When thinking about questions along these lines, I always try to remember the bent-bond description of ethylene. In all aspects related to physical reality (structure, electron distribution, etc.) the bent bond model pictured below on the right is equivalent to the pi model shown on the left (at least within the scope of all measurements made to date).
![enter image description here](https://cdn.statically.io/img/i.sstatic.net/IJHl0.gif)
The "nice" thing about the bent bond model is that it casts ethylene as a highly-strained, two-membered ring. When wouldn't releasing this strain and forming sigma bonds be an energy lowering process. Aside from conjugated examples, I think that transformation of a strained, ethylenic system to a saturated, sigma-bonded system would always be energy lowering.
EDIT: Further Thoughts
Instead of analyzing hydrogenations or other reactions where the starting material and product have a different number of atoms, let's consider the following isomerization reaction.
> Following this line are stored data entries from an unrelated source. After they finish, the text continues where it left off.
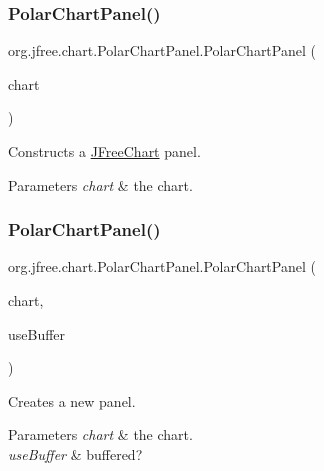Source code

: \subsubsection{\texorpdfstring{Polar\+Chart\+Panel()}{PolarChartPanel()}\hspace{0.1cm}{\footnotesize\ttfamily [1/2]}}
{\footnotesize\ttfamily org.\+jfree.\+chart.\+Polar\+Chart\+Panel.\+Polar\+Chart\+Panel (\begin{DoxyParamCaption}\item[{\mbox{\hyperlink{classorg_1_1jfree_1_1chart_1_1_j_free_chart}{J\+Free\+Chart}}}]{chart }\end{DoxyParamCaption})}

Constructs a \mbox{\hyperlink{classorg_1_1jfree_1_1chart_1_1_j_free_chart}{J\+Free\+Chart}} panel.


\begin{DoxyParams}{Parameters}
{\em chart} & the chart. \\
\hline
\end{DoxyParams}
\mbox{\label{classorg_1_1jfree_1_1chart_1_1_polar_chart_panel_ace2ecd3fcbe1db16de9c22dd604b7bc4}} 
\subsubsection{\texorpdfstring{Polar\+Chart\+Panel()}{PolarChartPanel()}\hspace{0.1cm}{\footnotesize\ttfamily [2/2]}}
{\footnotesize\ttfamily org.\+jfree.\+chart.\+Polar\+Chart\+Panel.\+Polar\+Chart\+Panel (\begin{DoxyParamCaption}\item[{\mbox{\hyperlink{classorg_1_1jfree_1_1chart_1_1_j_free_chart}{J\+Free\+Chart}}}]{chart,  }\item[{boolean}]{use\+Buffer }\end{DoxyParamCaption})}

Creates a new panel.


\begin{DoxyParams}{Parameters}
{\em chart} & the chart. \\
\hline
{\em use\+Buffer} & buffered? \\
\hline
\end{DoxyParams}


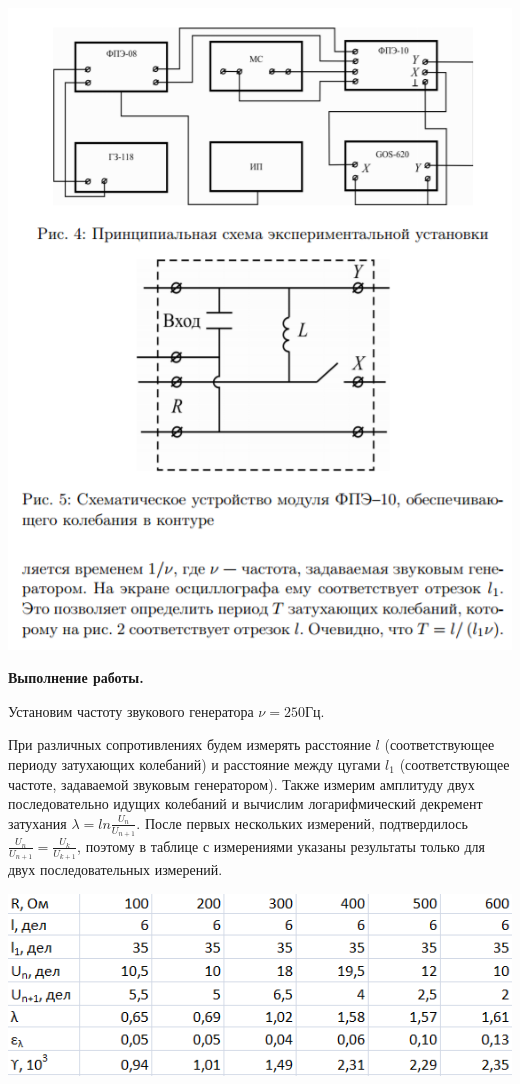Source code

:\documentclass[12pt]{article}
\begin{document}
\begin{center}
	    \includegraphics[width=15cm]{theory8.png}
    \end{center}
    
    \begin{center}
    	\textbf{\large Выполнение работы.}
    \end{center}
    
    Установим частоту звукового генератора $\nu = 250 Гц$.
    
    При различных сопротивлениях будем измерять расстояние $l$ (соответствующее периоду затухающих колебаний) и расстояние между цугами $l_1$ (соответствующее частоте, задаваемой звуковым генератором). Также измерим амплитуду двух последовательно идущих колебаний и вычислим логарифмический декремент затухания $\lambda = ln\frac{U_n}{U_{n+1}}$. После первых нескольких измерений, подтвердилось $\frac{U_n}{U_{n+1}} = \frac{U_k}{U_{k+1}}$, поэтому в таблице с измерениями указаны результаты только для двух последовательных измерений.
    
    \begin{center}
    	\includegraphics[width=15cm]{table1.png}
    \end{center}
    
\end{document}
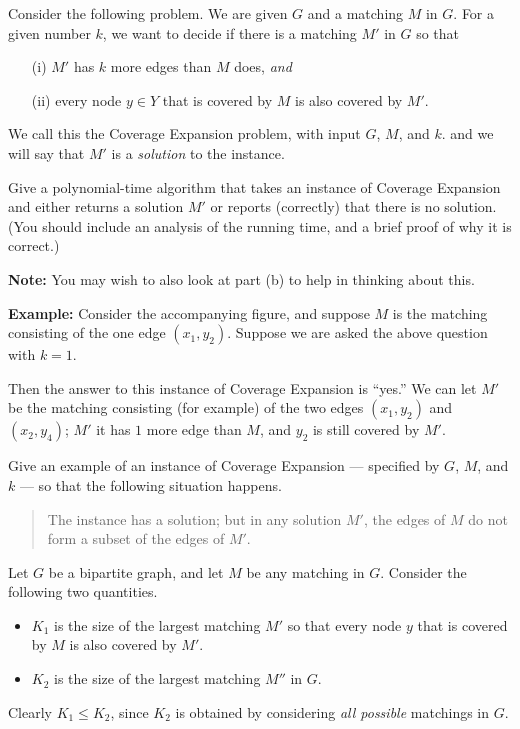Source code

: \documentclass[12pt]{article}
\begin{document}
\begin{enumerate}
Consider the following problem.
We are given $G$ and a matching $M$ in $G$.
For a given number $k$, we want to decide if there
is a matching $M'$ in $G$ so that
\begin{itemize}
\item[(i)] $M'$ has $k$ more edges than $M$ does, {\em and}
\item[(ii)] every node $y \in Y$ that is covered
by $M$ is also covered by $M'$.
\end{itemize}
We call this the {\sc Coverage Expansion}
problem, with input $G$, $M$, and $k$.
and we will say that $M'$ is a {\em solution} to the instance.

Give a polynomial-time algorithm that takes an instance
of {\sc Coverage Expansion} and either returns a solution $M'$
or reports (correctly) that there is no solution.
(You should include an analysis of the running time,
and a brief proof of why it is correct.)

{\bf Note:} You may wish to also look at part (b)
to help in thinking about this.

\medskip
{\bf Example:} Consider the accompanying figure,
and suppose $M$ is the matching consisting of the
one edge $(x_1,y_2)$.
Suppose we are asked the above question with $k = 1$.

Then the answer to this instance
of {\sc Coverage Expansion} is ``yes.''
We can let $M'$ be the matching consisting (for example)
of the two edges $(x_1,y_2)$ and $(x_2,y_4)$;
$M'$ it has $1$ more edge than $M$, and
$y_2$ is still covered by $M'$.

Give an example of an instance of
{\sc Coverage Expansion} --- specified by $G$, $M$, and $k$ ---
so that the following situation happens.
\begin{quote}
The instance has a solution; but in any solution $M'$,
the edges of $M$ do not form a subset of the edges of $M'$.
\end{quote}

Let $G$ be a bipartite graph, and let $M$ be any matching in $G$.
Consider the following two quantities.
\begin{itemize}
\item $K_1$ is the size of the largest matching $M'$
so that every node $y$ that is covered by $M$ is also covered by $M'$.
\item $K_2$ is the size of the largest matching $M''$ in $G$.
\end{itemize}
Clearly $K_1 \leq K_2$, since $K_2$ is obtained by considering
{\em all possible} matchings in $G$.


\end{enumerate}
\end{document}
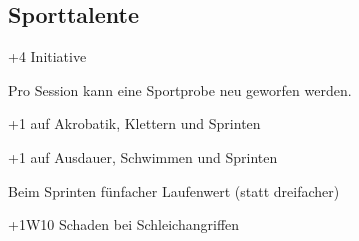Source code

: \documentclass[../../Heldenanleitung2]{subfiles}
\begin{document}
\subsection{Sporttalente}

\begin{multicols}{2}

\begin{tcolorbox}[title={Verbesserte Initiative},colbacktitle=green, coltitle=black]    
   +4 Initiative
\end{tcolorbox}

\begin{tcolorbox}[title={Sportlich},colbacktitle=green, coltitle=black]    
   Pro Session kann eine Sportprobe neu geworfen werden.
\end{tcolorbox}

\begin{tcolorbox}[title={Akrobat},colbacktitle=green, coltitle=black]    
   +1 auf Akrobatik, Klettern und Sprinten
\end{tcolorbox}

\begin{tcolorbox}[title={Athlet},colbacktitle=green, coltitle=black]    
   +1 auf Ausdauer, Schwimmen und Sprinten
\end{tcolorbox}


\begin{tcolorbox}[title={Rennen},colbacktitle=green, coltitle=black]    
   Beim Sprinten fünfacher Laufenwert (statt dreifacher)
\end{tcolorbox}


\begin{tcolorbox}[title={Meuchler},colbacktitle=green, coltitle=black]    
   +1W10 Schaden bei Schleichangriffen
\end{tcolorbox}

\end{multicols}
\end{document}

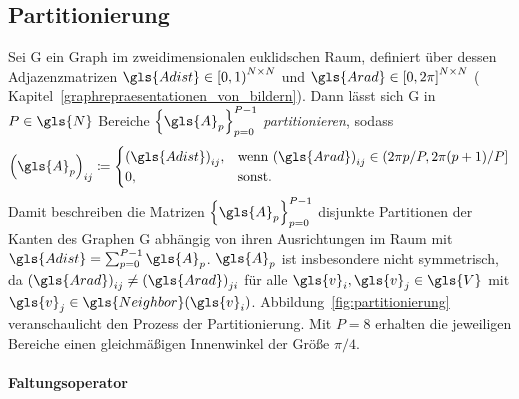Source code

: \subsection{Partitionierung}
\label{partitionierung}



Sei \gls{G} ein Graph im zweidimensionalen euklidschen Raum, definiert über dessen Adjazenzmatrizen $\gls{Adist} \in {\left[0, 1\right)}^{N \times N}$ und $\gls{Arad} \in {\left[0, 2\pi\right]}^{N \times N}$ (\vgl{} Kapitel~\ref{graphrepraesentationen_von_bildern}).
Dann lässt sich \gls{G} in $P \in \gls{N}$ Bereiche ${\left\{\gls{A}_p\right\}}_{p=0}^{P-1}$ \emph{partitionieren}, sodass
\begin{equation*}
  {\left(\gls{A}_p\right)}_{ij} \coloneqq \begin{cases}
    {\left(\gls{Adist}\right)}_{ij}, & \text{wenn } {\left(\gls{Arad}\right)}_{ij} \in \left(2\pi p/P, 2\pi\left(p+1\right)/P\right]\\
    0, & \text{sonst.}
  \end{cases}
\end{equation*}
Damit beschreiben die Matrizen ${\left\{\gls{A}_p\right\}}_{p=0}^{P-1}$ disjunkte Partitionen der Kanten des Graphen \gls{G} abhängig von ihren Ausrichtungen im Raum mit $\gls{Adist} = \sum_{p=0}^{P-1} \gls{A}_p$.
$\gls{A}_p$ ist insbesondere nicht symmetrisch, da ${\left(\gls{Arad}\right)}_{ij} \neq {\left(\gls{Arad}\right)}_{ji}$ für alle $\gls{v}_i, \gls{v}_j \in \gls{V}$ mit $\gls{v}_j \in \gls{Neighbor}\left(\gls{v}_i\right)$.
Abbildung~\ref{fig:partitionierung} veranschaulicht den Prozess der Partitionierung.
Mit $P = 8$ erhalten die jeweiligen Bereiche \zB{} einen gleichmäßigen Innenwinkel der Größe $\pi/4$.

\paragraph{Faltungsoperator}
\label{partitionierung_faltungsoperator}

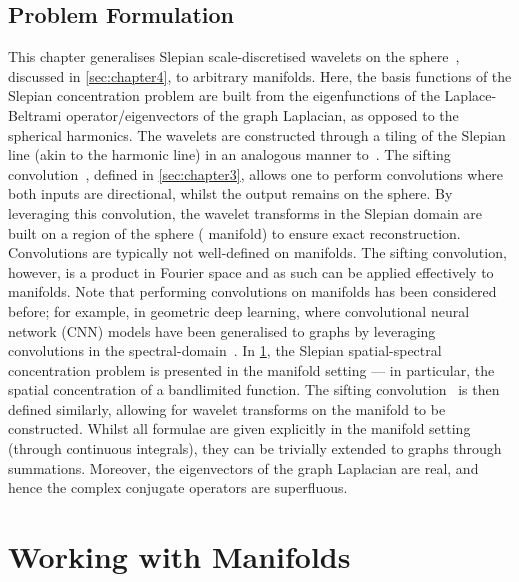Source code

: 



\subsection{Problem Formulation}\label{sec:chapter5_problem_formulation}

This chapter generalises Slepian scale-discretised wavelets on the sphere~\cite{Roddy2021a}, discussed in \cref{sec:chapter4}, to arbitrary manifolds.
Here, the basis functions of the Slepian concentration problem are built from the eigenfunctions of the Laplace-Beltrami operator/eigenvectors of the graph Laplacian, as opposed to the spherical harmonics.
The wavelets are constructed through a tiling of the Slepian line (akin to the harmonic line) in an analogous manner to~\cite{Wiaux2008,McEwen2018}.
The sifting convolution~\cite{Roddy2021}, defined in \cref{sec:chapter3}, allows one to perform convolutions where both inputs are directional, whilst the output remains on the sphere.
By leveraging this convolution, the wavelet transforms in the Slepian domain are built on a region of the sphere (\cf{} manifold) to ensure exact reconstruction.
Convolutions are typically not well-defined on manifolds.
The sifting convolution, however, is a product in Fourier space and as such can be applied effectively to manifolds.
Note that performing convolutions on manifolds has been considered before; for example, in geometric deep learning, where convolutional neural network (CNN) models have been generalised to graphs by leveraging convolutions in the spectral-domain~\cite{Bruna2014,Henaff2015,Defferrard2016}.
In \cref{sec:chapter5_working_with_manifolds}, the Slepian spatial-spectral concentration problem is presented in the manifold setting --- in particular, the spatial concentration of a bandlimited function.
The sifting convolution~\cite{Roddy2021} is then defined similarly, allowing for wavelet transforms on the manifold to be constructed.
Whilst all formulae are given explicitly in the manifold setting (through continuous integrals), they can be trivially extended to graphs through summations.
Moreover, the eigenvectors of the graph Laplacian are real, and hence the complex conjugate operators are superfluous.

\section{Working with Manifolds}\label{sec:chapter5_working_with_manifolds}

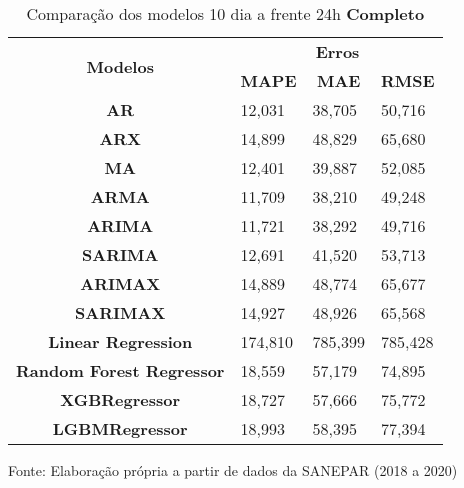 \begin{table}[H]
	\centering
	\caption{Comparação dos modelos 10 dia a frente 24h \textbf{Completo} }\label{tb:10-24cm}
	\begin{tabular}{@{}clll@{}}
		\toprule
		\multirow{2}{*}{\textbf{Modelos}} & \multicolumn{3}{c}{\textbf{Erros}}                                                                       \\ \cmidrule(l){2-4} 
		& \multicolumn{1}{c}{\textbf{MAPE}} & \multicolumn{1}{c}{\textbf{MAE}} & \multicolumn{1}{c}{\textbf{RMSE}} \\ \hline
\textbf{AR}                       & 12,031                            & 38,705                           & 50,716                            \\
\textbf{ARX}                      & 14,899                            & 48,829                           & 65,680                            \\
\textbf{MA}                       & 12,401                            & 39,887                           & 52,085                            \\
\textbf{ARMA}                     & 11,709                            & 38,210                           & 49,248                            \\
\textbf{ARIMA}                    & 11,721                            & 38,292                           & 49,716                            \\
\textbf{SARIMA}                   & 12,691                            & 41,520                           & 53,713                            \\
\textbf{ARIMAX}                   & 14,889                            & 48,774                           & 65,677                            \\
\textbf{SARIMAX}                  & 14,927                            & 48,926                           & 65,568                            \\
\textbf{Linear Regression}        & 174,810                           & 785,399                          & 785,428                           \\
\textbf{Random Forest Regressor}  & 18,559                            & 57,179                           & 74,895                            \\
\textbf{XGBRegressor}             & 18,727                            & 57,666                           & 75,772                            \\
\textbf{LGBMRegressor}            & 18,993                            & 58,395                           & 77,394                            \\ \bottomrule
	\end{tabular}

Fonte: Elaboração própria a partir de dados da SANEPAR (2018 a 2020)
\end{table}


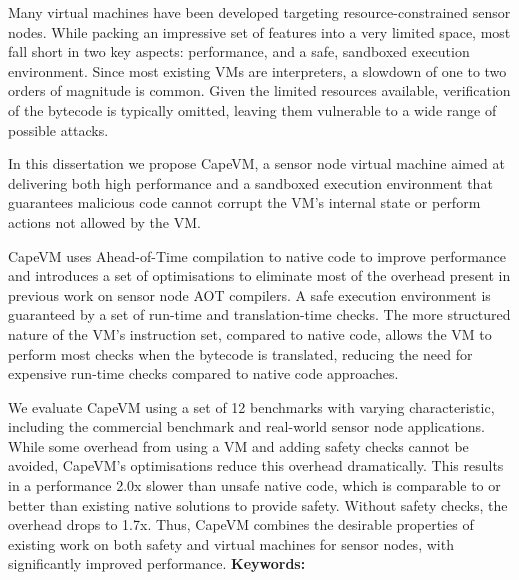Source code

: \begin{abstracten}
Many virtual machines have been developed targeting resource-constrained sensor nodes. While packing an impressive set of features into a very limited space, most fall short in two key aspects: performance, and a safe, sandboxed execution environment. Since most existing VMs are interpreters, a slowdown of one to two orders of magnitude is common. Given the limited resources available, verification of the bytecode is typically omitted, leaving them vulnerable to a wide range of possible attacks.

In this dissertation we propose CapeVM, a sensor node virtual machine aimed at delivering both high performance and a sandboxed execution environment that guarantees malicious code cannot corrupt the VM's internal state or perform actions not allowed by the VM.

CapeVM uses Ahead-of-Time compilation to native code to improve performance and introduces a set of optimisations to eliminate most of the overhead present in previous work on sensor node AOT compilers. A safe execution environment is guaranteed by a set of run-time and translation-time checks. The more structured nature of the VM's instruction set, compared to native code, allows the VM to perform most checks when the bytecode is translated, reducing the need for expensive run-time checks compared to native code approaches.

We evaluate CapeVM using a set of 12 benchmarks with varying characteristic, including the commercial  benchmark and real-world sensor node applications.
While some overhead from using a VM and adding safety checks cannot be avoided, CapeVM's optimisations reduce this overhead dramatically. This results in a performance 2.0x slower than unsafe native code, which is comparable to or better than existing native solutions to provide safety. Without safety checks, the overhead drops to 1.7x. Thus, CapeVM combines the desirable properties of existing work on both safety and virtual machines for sensor nodes, with significantly improved performance.
\bigbreak
\noindent \textbf{Keywords: }{\, \makeatletter \@keywordsen \makeatother}
\end{abstracten}

\begin{comment}


\end{comment}






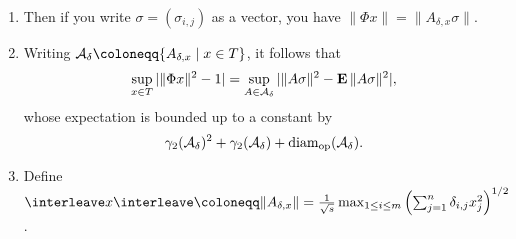\begin{enumerate}[leftmargin=*]
  \begin{enumerate}
  \item Then if you write $\sigma = (\sigma_{i,j})$ as a vector, you
    have $\|\Phi x\| = \|A_{\delta,x} \sigma\|$.
  \item Writing $\A_\delta \coloneqq \{A_{\delta,x} \mid x \in T\}$,
    it follows that
    \[
    \sup_{x \in T} | \|\Phi x\|^2 - 1 | = \sup_{A \in \mathcal{A}_\delta} |
    \|A\sigma\|^2 - \operatorname*{\mathbf{E}}\|A\sigma\|^2 |,
    \]
    whose expectation is bounded up to a constant by
    \[
    \gamma_2(\mathcal{A}_\delta)^2 + \gamma_2(\mathcal{A}_\delta) +
    \operatorname{diam}_{\mathrm{op}}(\mathcal{A}_\delta).
    \]
  \item Define $\trip x \trip \coloneqq \| A_{\delta,x} \| =
    \frac{1}{\sqrt{s}} \max_{1 \le i \le m} \left( \sum_{j=1}^n
    \delta_{i,j} x_j^2 \right)^{1/2}$.
  \end{enumerate}
\end{enumerate}







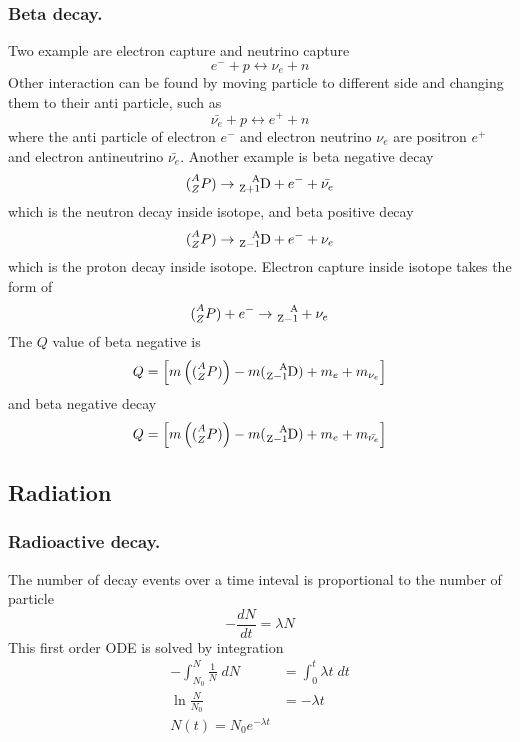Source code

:\documentclass[../../../main.tex]{subfiles}
\begin{document}
\subsubsection*{Beta decay.} Two example are electron capture and neutrino capture 
\begin{equation*}
    e^-+p\leftrightarrow \nu_e+n
\end{equation*} 
Other interaction can be found by moving particle to different side and changing them to their anti particle, such as 
\begin{equation*}
    \bar{\nu_e}+p\leftrightarrow e^++n
\end{equation*}
where the anti particle of electron $e^-$ and electron neutrino $\nu_e$ are positron $e^+$ and electron antineutrino $\bar{\nu_e}$. Another example is beta negative decay
\begin{equation*}
    \ce(^A_ZP)\rightarrow\ce{^A_{Z+1}D}+e^-+\bar{\nu_e}
\end{equation*} 
which is the neutron decay inside isotope, and beta positive decay
\begin{equation*}
    \ce(^A_ZP)\rightarrow\ce{^A_{Z-1}D}+e^-+{\nu_e}
\end{equation*}
which is the proton decay inside isotope. Electron capture inside isotope takes the form of 
\begin{equation*}
    \ce(^A_ZP)+e^-\rightarrow \ce{^A_{Z-1}}+\nu_e
\end{equation*}
The $Q$ value of beta negative is 
\begin{equation*}
    Q=\left[m\left(\ce(^A_ZP)\right)-m(\ce{^A_{Z-1}D})+m_e+m_{\nu_e}\right]
\end{equation*}
and beta negative decay 
\begin{equation*}
    Q=\left[m\left(\ce(^A_ZP)\right)-m(\ce{^A_{Z-1}D})+m_e+m_{\bar{\nu_e}}\right]
\end{equation*}

\subsection*{Radiation}
\subsubsection*{Radioactive decay.} The number of decay events over a time inteval is proportional to the number of particle
\begin{equation*}
    -\frac{dN}{dt}=\lambda N
\end{equation*}
This first order ODE is solved by integration
\begin{align*}
    -\int_{N_0}^{N}\frac{1}{N}\;dN&=\int_{0}^{t}\lambda t\;dt\\
    \ln\frac{N}{N_0}&=-\lambda t\\
    N(t)=N_0e^{-\lambda t}
\end{align*}
\end{document}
![enter image description here](https://cdn.statically.io/img/i.sstatic.net/6qCcj.jpg)
Thermodynamically, cyclohexane is the most stable $\ce{C6H12}$ isomer in this series by a significant margin. All we've done is convert a C-C pi bond into a C-C sigma bond and convert 3 $\ce{C(sp^2)-H}$ bonds into 3 $\ce{C(sp^3)-H}$ bonds. Which (at least as I read it) was the OP's premise. So I would say that, in carbon-hydrogen systems, pi bonds generally prefer to transform into sigma bonds, as pi bonds are inherently destablilized due to poor overlap (pi model) or strain (bent bond model).
That said, I retract what I wrote above that carbon-carbon pi to sigma transformations would "always" be energy lowering. Consider the photolysis of benzene to produce dewar benzene, prismane and benzvalene. These conversions are examples where one or more pi bonds have been converted to one or more sigma bonds and the reaction is not energetically (thermodynamically) favorable.
![enter image description here](https://cdn.statically.io/img/i.sstatic.net/HqKky.png)
The products are much less stable (due to the strain in the small rings that have been created) than the starting benzene. Because of these relative stabilities, the forward reaction does not occur thermally (in fact, thermally, each of those 3 products will revert to benzene), but by pumping in excess energy photochemically, the transformation can be brought about.
To summarize, I would maintain that generally, in model, carbon-hydrogen systems, ethylenic linkages are destabilized (due to poor overlap in the pi model, or strain in the bent bond model) and will thermodynamically prefer to exist as thermodynamically more-stable saturated linkages.